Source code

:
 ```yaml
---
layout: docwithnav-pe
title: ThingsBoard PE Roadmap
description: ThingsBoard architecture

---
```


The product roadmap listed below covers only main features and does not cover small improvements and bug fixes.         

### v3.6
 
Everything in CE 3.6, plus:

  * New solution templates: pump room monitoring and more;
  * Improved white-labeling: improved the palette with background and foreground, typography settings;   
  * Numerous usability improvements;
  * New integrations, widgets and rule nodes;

========================================

Task to carry out: All lines from the one that holds "Everything in CE" through the end of the material, both ends included, should be restated exactly.

Exercise output:
Everything in CE 3.6, plus:

  * New solution templates: pump room monitoring and more;
  * Improved white-labeling: improved the palette with background and foreground, typography settings;   
  * Numerous usability improvements;
  * New integrations, widgets and rule nodes;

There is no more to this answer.